Say how many lines in the records hold the word "dfrac", and give nothing but that number.

Source data
•••

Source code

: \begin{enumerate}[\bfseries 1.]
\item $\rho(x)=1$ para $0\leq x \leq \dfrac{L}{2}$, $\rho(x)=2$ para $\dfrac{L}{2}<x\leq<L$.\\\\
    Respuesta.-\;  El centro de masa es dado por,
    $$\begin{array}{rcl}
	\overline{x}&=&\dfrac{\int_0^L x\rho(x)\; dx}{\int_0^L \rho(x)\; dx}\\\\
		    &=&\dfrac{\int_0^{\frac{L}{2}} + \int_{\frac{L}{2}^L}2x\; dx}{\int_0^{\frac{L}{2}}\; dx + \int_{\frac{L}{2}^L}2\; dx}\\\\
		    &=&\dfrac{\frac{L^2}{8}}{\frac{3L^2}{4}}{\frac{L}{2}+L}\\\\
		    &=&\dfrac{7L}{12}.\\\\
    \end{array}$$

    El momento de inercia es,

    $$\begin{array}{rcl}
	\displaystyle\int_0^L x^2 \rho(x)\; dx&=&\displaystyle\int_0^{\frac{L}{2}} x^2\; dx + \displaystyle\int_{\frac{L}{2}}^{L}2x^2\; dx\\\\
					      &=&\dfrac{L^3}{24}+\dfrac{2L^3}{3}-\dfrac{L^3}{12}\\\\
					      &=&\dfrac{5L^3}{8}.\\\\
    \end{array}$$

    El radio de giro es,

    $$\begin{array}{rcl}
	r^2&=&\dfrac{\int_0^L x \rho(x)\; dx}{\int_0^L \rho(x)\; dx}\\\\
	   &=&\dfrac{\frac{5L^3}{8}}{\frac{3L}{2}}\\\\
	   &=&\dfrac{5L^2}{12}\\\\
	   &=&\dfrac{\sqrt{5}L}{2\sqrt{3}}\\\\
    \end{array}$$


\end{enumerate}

•••

PROBLEM SOLUTION:
11